*** Begin section ***

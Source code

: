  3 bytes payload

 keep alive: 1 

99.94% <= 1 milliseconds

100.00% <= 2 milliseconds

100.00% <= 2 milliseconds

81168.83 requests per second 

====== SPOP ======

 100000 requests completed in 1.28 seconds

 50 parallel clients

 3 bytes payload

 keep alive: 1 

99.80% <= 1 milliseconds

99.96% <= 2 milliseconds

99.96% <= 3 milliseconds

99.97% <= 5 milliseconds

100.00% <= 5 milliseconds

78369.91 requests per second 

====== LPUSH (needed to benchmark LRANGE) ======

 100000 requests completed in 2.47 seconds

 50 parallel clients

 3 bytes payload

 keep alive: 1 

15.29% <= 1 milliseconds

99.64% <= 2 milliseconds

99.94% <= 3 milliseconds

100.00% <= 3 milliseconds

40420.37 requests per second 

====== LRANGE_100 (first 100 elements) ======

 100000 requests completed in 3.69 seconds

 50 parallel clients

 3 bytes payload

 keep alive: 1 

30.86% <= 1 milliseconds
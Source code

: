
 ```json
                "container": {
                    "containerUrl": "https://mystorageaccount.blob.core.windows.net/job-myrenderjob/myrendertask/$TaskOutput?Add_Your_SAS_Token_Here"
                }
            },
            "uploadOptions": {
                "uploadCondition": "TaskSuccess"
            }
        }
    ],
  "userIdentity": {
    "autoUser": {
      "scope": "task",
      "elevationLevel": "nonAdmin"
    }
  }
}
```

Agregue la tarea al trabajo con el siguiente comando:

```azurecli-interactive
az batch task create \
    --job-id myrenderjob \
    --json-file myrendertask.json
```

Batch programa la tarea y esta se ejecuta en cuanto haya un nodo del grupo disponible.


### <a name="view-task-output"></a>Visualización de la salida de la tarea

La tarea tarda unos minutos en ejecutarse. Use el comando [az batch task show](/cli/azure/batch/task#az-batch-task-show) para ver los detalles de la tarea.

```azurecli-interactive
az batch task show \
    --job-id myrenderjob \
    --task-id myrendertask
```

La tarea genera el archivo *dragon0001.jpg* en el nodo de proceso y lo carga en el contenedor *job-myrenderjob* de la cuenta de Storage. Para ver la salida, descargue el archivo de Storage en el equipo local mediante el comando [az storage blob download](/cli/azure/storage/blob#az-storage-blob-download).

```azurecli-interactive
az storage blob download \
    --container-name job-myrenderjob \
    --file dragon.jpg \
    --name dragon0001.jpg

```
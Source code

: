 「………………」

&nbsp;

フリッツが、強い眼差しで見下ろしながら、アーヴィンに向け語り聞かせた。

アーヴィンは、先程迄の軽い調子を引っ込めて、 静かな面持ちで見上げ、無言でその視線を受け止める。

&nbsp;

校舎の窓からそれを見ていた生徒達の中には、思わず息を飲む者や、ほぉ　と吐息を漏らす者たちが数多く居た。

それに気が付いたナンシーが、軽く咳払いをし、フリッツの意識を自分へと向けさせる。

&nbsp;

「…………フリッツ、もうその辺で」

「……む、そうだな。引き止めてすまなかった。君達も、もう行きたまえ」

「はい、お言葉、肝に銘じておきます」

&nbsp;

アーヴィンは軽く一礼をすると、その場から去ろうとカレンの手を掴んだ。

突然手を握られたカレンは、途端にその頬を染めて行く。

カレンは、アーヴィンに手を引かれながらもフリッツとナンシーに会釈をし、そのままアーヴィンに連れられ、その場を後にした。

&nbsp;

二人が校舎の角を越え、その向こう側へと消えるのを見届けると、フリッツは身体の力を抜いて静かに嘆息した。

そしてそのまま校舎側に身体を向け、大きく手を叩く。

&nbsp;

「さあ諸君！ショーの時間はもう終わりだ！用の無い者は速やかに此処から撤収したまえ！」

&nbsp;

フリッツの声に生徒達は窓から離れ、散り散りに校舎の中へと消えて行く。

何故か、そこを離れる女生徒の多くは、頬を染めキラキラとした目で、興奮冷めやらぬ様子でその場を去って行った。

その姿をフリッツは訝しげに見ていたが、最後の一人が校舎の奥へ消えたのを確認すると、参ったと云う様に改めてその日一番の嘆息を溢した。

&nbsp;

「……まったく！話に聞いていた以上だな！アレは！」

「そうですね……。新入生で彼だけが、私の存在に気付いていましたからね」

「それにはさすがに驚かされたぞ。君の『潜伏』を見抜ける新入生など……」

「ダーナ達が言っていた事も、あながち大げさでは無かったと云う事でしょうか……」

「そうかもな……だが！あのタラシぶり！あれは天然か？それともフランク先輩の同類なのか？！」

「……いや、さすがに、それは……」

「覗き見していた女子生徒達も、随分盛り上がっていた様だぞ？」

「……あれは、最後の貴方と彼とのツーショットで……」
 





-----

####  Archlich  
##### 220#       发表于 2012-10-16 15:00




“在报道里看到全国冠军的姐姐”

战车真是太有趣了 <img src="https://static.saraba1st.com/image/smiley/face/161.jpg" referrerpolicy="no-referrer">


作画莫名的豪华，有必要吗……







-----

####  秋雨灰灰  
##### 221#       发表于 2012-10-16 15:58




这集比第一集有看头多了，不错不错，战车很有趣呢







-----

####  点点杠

*** End section ***

→ DESCRIPTION OF THE TASK
The answer must be an exact transcription of every record above.

→ RESPONSE TO THE EXERCISE
Source code

:  3 bytes payload

 keep alive: 1 

99.94% <= 1 milliseconds

100.00% <= 2 milliseconds

100.00% <= 2 milliseconds

81168.83 requests per second 

====== SPOP ======

 100000 requests completed in 1.28 seconds

 50 parallel clients

 3 bytes payload

 keep alive: 1 

99.80% <= 1 milliseconds

99.96% <= 2 milliseconds

99.96% <= 3 milliseconds

99.97% <= 5 milliseconds

100.00% <= 5 milliseconds

78369.91 requests per second 

====== LPUSH (needed to benchmark LRANGE) ======

 100000 requests completed in 2.47 seconds

 50 parallel clients

 3 bytes payload

 keep alive: 1 

15.29% <= 1 milliseconds

99.64% <= 2 milliseconds

99.94% <= 3 milliseconds

100.00% <= 3 milliseconds

40420.37 requests per second 

====== LRANGE_100 (first 100 elements) ======

 100000 requests completed in 3.69 seconds

 50 parallel clients

 3 bytes payload

 keep alive: 1 

30.86% <= 1 milliseconds
Source code

:
 ```json
                "container": {
                    "containerUrl": "https://mystorageaccount.blob.core.windows.net/job-myrenderjob/myrendertask/$TaskOutput?Add_Your_SAS_Token_Here"
                }
            },
            "uploadOptions": {
                "uploadCondition": "TaskSuccess"
            }
        }
    ],
  "userIdentity": {
    "autoUser": {
      "scope": "task",
      "elevationLevel": "nonAdmin"
    }
  }
}
```

Agregue la tarea al trabajo con el siguiente comando:

```azurecli-interactive
az batch task create \
    --job-id myrenderjob \
    --json-file myrendertask.json
```

Batch programa la tarea y esta se ejecuta en cuanto haya un nodo del grupo disponible.


### <a name="view-task-output"></a>Visualización de la salida de la tarea

La tarea tarda unos minutos en ejecutarse. Use el comando [az batch task show](/cli/azure/batch/task#az-batch-task-show) para ver los detalles de la tarea.

```azurecli-interactive
az batch task show \
    --job-id myrenderjob \
    --task-id myrendertask
```

La tarea genera el archivo *dragon0001.jpg* en el nodo de proceso y lo carga en el contenedor *job-myrenderjob* de la cuenta de Storage. Para ver la salida, descargue el archivo de Storage en el equipo local mediante el comando [az storage blob download](/cli/azure/storage/blob#az-storage-blob-download).

```azurecli-interactive
az storage blob download \
    --container-name job-myrenderjob \
    --file dragon.jpg \
    --name dragon0001.jpg

```
Source code

: 「………………」

&nbsp;

フリッツが、強い眼差しで見下ろしながら、アーヴィンに向け語り聞かせた。

アーヴィンは、先程迄の軽い調子を引っ込めて、 静かな面持ちで見上げ、無言でその視線を受け止める。

&nbsp;

校舎の窓からそれを見ていた生徒達の中には、思わず息を飲む者や、ほぉ　と吐息を漏らす者たちが数多く居た。

それに気が付いたナンシーが、軽く咳払いをし、フリッツの意識を自分へと向けさせる。

&nbsp;

「…………フリッツ、もうその辺で」

「……む、そうだな。引き止めてすまなかった。君達も、もう行きたまえ」

「はい、お言葉、肝に銘じておきます」

&nbsp;

アーヴィンは軽く一礼をすると、その場から去ろうとカレンの手を掴んだ。

突然手を握られたカレンは、途端にその頬を染めて行く。

カレンは、アーヴィンに手を引かれながらもフリッツとナンシーに会釈をし、そのままアーヴィンに連れられ、その場を後にした。

&nbsp;

二人が校舎の角を越え、その向こう側へと消えるのを見届けると、フリッツは身体の力を抜いて静かに嘆息した。

そしてそのまま校舎側に身体を向け、大きく手を叩く。

&nbsp;

「さあ諸君！ショーの時間はもう終わりだ！用の無い者は速やかに此処から撤収したまえ！」

&nbsp;

フリッツの声に生徒達は窓から離れ、散り散りに校舎の中へと消えて行く。

何故か、そこを離れる女生徒の多くは、頬を染めキラキラとした目で、興奮冷めやらぬ様子でその場を去って行った。

その姿をフリッツは訝しげに見ていたが、最後の一人が校舎の奥へ消えたのを確認すると、参ったと云う様に改めてその日一番の嘆息を溢した。

&nbsp;

「……まったく！話に聞いていた以上だな！アレは！」

「そうですね……。新入生で彼だけが、私の存在に気付いていましたからね」

「それにはさすがに驚かされたぞ。君の『潜伏』を見抜ける新入生など……」

「ダーナ達が言っていた事も、あながち大げさでは無かったと云う事でしょうか……」

「そうかもな……だが！あのタラシぶり！あれは天然か？それともフランク先輩の同類なのか？！」

「……いや、さすがに、それは……」

「覗き見していた女子生徒達も、随分盛り上がっていた様だぞ？」

「……あれは、最後の貴方と彼とのツーショットで……」
 





-----

####  Archlich  
##### 220#       发表于 2012-10-16 15:00




“在报道里看到全国冠军的姐姐”

战车真是太有趣了 <img src="https://static.saraba1st.com/image/smiley/face/161.jpg" referrerpolicy="no-referrer">


作画莫名的豪华，有必要吗……







-----

####  秋雨灰灰  
##### 221#       发表于 2012-10-16 15:58




这集比第一集有看头多了，不错不错，战车很有趣呢







-----

####  点点杠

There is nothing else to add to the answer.